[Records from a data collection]
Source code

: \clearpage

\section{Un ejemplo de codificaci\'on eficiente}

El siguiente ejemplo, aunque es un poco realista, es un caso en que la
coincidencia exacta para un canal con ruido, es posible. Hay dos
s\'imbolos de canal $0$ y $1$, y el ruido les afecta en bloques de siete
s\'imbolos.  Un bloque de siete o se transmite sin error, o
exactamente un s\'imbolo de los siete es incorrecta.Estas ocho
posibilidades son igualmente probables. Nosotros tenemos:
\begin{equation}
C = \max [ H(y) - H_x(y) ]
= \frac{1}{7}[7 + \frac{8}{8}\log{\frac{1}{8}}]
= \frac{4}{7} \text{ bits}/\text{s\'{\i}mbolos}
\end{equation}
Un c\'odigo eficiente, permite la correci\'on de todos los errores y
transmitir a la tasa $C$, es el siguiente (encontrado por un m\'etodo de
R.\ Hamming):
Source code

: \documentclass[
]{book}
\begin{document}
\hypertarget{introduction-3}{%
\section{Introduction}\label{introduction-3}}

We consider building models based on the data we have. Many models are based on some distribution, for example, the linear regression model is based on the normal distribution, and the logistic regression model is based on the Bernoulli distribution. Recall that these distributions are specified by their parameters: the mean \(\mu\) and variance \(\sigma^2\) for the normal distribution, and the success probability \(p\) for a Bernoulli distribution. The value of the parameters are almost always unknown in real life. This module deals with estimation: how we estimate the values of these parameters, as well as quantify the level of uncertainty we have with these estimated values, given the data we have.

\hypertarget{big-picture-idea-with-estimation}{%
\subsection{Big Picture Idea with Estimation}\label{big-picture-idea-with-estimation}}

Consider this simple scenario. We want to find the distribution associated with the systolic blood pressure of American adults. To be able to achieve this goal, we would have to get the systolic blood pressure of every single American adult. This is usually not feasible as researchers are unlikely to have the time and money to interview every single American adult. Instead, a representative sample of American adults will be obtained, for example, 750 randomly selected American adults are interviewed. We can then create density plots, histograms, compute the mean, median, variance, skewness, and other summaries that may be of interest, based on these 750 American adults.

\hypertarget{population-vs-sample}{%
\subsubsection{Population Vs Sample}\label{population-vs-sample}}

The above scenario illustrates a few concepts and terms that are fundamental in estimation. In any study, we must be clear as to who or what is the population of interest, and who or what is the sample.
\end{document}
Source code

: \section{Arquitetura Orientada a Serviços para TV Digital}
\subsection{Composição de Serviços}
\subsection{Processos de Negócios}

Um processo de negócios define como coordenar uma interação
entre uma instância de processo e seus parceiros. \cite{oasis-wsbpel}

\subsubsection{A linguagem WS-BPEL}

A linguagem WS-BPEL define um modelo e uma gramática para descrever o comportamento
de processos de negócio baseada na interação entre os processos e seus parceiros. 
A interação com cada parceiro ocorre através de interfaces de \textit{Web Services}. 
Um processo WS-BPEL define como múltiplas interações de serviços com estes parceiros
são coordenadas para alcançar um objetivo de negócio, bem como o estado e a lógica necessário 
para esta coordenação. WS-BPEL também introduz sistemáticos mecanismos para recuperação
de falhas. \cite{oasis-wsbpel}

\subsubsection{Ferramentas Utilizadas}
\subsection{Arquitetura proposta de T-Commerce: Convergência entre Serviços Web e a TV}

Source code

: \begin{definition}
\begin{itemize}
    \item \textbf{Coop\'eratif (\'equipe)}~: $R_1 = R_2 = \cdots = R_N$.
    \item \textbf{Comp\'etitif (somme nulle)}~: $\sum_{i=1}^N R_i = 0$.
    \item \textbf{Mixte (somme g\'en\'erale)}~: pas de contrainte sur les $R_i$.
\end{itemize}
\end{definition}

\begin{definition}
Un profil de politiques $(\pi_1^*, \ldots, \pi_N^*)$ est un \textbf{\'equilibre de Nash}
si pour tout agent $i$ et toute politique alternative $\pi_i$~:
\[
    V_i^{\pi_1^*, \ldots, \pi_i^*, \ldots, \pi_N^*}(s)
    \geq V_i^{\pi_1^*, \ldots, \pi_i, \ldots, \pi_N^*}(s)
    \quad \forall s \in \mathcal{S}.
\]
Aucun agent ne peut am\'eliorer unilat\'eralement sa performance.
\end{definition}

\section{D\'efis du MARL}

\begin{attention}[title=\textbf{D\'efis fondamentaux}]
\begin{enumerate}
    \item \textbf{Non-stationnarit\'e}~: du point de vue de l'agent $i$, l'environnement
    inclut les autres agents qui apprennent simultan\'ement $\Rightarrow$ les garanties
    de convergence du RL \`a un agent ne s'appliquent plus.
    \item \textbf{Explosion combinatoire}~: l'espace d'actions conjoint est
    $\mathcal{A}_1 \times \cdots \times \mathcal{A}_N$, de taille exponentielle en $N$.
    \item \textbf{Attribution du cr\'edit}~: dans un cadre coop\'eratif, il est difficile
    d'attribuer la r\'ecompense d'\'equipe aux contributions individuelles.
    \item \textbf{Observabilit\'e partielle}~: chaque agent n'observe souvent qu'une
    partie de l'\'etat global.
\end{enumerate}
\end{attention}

— WORK INSTRUCTION —
Give all of the entries again, word for word.

— ANSWER SPACE —
Source code

: \clearpage

\section{Un ejemplo de codificaci\'on eficiente}

El siguiente ejemplo, aunque es un poco realista, es un caso en que la
coincidencia exacta para un canal con ruido, es posible. Hay dos
s\'imbolos de canal $0$ y $1$, y el ruido les afecta en bloques de siete
s\'imbolos.  Un bloque de siete o se transmite sin error, o
exactamente un s\'imbolo de los siete es incorrecta.Estas ocho
posibilidades son igualmente probables. Nosotros tenemos:
\begin{equation}
C = \max [ H(y) - H_x(y) ]
= \frac{1}{7}[7 + \frac{8}{8}\log{\frac{1}{8}}]
= \frac{4}{7} \text{ bits}/\text{s\'{\i}mbolos}
\end{equation}
Un c\'odigo eficiente, permite la correci\'on de todos los errores y
transmitir a la tasa $C$, es el siguiente (encontrado por un m\'etodo de
R.\ Hamming):
Source code

: \documentclass[
]{book}
\begin{document}
\hypertarget{introduction-3}{%
\section{Introduction}\label{introduction-3}}

We consider building models based on the data we have. Many models are based on some distribution, for example, the linear regression model is based on the normal distribution, and the logistic regression model is based on the Bernoulli distribution. Recall that these distributions are specified by their parameters: the mean \(\mu\) and variance \(\sigma^2\) for the normal distribution, and the success probability \(p\) for a Bernoulli distribution. The value of the parameters are almost always unknown in real life. This module deals with estimation: how we estimate the values of these parameters, as well as quantify the level of uncertainty we have with these estimated values, given the data we have.

\hypertarget{big-picture-idea-with-estimation}{%
\subsection{Big Picture Idea with Estimation}\label{big-picture-idea-with-estimation}}

Consider this simple scenario. We want to find the distribution associated with the systolic blood pressure of American adults. To be able to achieve this goal, we would have to get the systolic blood pressure of every single American adult. This is usually not feasible as researchers are unlikely to have the time and money to interview every single American adult. Instead, a representative sample of American adults will be obtained, for example, 750 randomly selected American adults are interviewed. We can then create density plots, histograms, compute the mean, median, variance, skewness, and other summaries that may be of interest, based on these 750 American adults.

\hypertarget{population-vs-sample}{%
\subsubsection{Population Vs Sample}\label{population-vs-sample}}

The above scenario illustrates a few concepts and terms that are fundamental in estimation. In any study, we must be clear as to who or what is the population of interest, and who or what is the sample.
\end{document}
Source code

: \section{Arquitetura Orientada a Serviços para TV Digital}
\subsection{Composição de Serviços}
\subsection{Processos de Negócios}

Um processo de negócios define como coordenar uma interação
entre uma instância de processo e seus parceiros. \cite{oasis-wsbpel}

\subsubsection{A linguagem WS-BPEL}

A linguagem WS-BPEL define um modelo e uma gramática para descrever o comportamento
de processos de negócio baseada na interação entre os processos e seus parceiros. 
A interação com cada parceiro ocorre através de interfaces de \textit{Web Services}. 
Um processo WS-BPEL define como múltiplas interações de serviços com estes parceiros
são coordenadas para alcançar um objetivo de negócio, bem como o estado e a lógica necessário 
para esta coordenação. WS-BPEL também introduz sistemáticos mecanismos para recuperação
de falhas. \cite{oasis-wsbpel}

\subsubsection{Ferramentas Utilizadas}
\subsection{Arquitetura proposta de T-Commerce: Convergência entre Serviços Web e a TV}

Source code

: \begin{definition}
\begin{itemize}
    \item \textbf{Coop\'eratif (\'equipe)}~: $R_1 = R_2 = \cdots = R_N$.
    \item \textbf{Comp\'etitif (somme nulle)}~: $\sum_{i=1}^N R_i = 0$.
    \item \textbf{Mixte (somme g\'en\'erale)}~: pas de contrainte sur les $R_i$.
\end{itemize}
\end{definition}

\begin{definition}
Un profil de politiques $(\pi_1^*, \ldots, \pi_N^*)$ est un \textbf{\'equilibre de Nash}
si pour tout agent $i$ et toute politique alternative $\pi_i$~:
\[
    V_i^{\pi_1^*, \ldots, \pi_i^*, \ldots, \pi_N^*}(s)
    \geq V_i^{\pi_1^*, \ldots, \pi_i, \ldots, \pi_N^*}(s)
    \quad \forall s \in \mathcal{S}.
\]
Aucun agent ne peut am\'eliorer unilat\'eralement sa performance.
\end{definition}

\section{D\'efis du MARL}

\begin{attention}[title=\textbf{D\'efis fondamentaux}]
\begin{enumerate}
    \item \textbf{Non-stationnarit\'e}~: du point de vue de l'agent $i$, l'environnement
    inclut les autres agents qui apprennent simultan\'ement $\Rightarrow$ les garanties
    de convergence du RL \`a un agent ne s'appliquent plus.
    \item \textbf{Explosion combinatoire}~: l'espace d'actions conjoint est
    $\mathcal{A}_1 \times \cdots \times \mathcal{A}_N$, de taille exponentielle en $N$.
    \item \textbf{Attribution du cr\'edit}~: dans un cadre coop\'eratif, il est difficile
    d'attribuer la r\'ecompense d'\'equipe aux contributions individuelles.
    \item \textbf{Observabilit\'e partielle}~: chaque agent n'observe souvent qu'une
    partie de l'\'etat global.
\end{enumerate}
\end{attention}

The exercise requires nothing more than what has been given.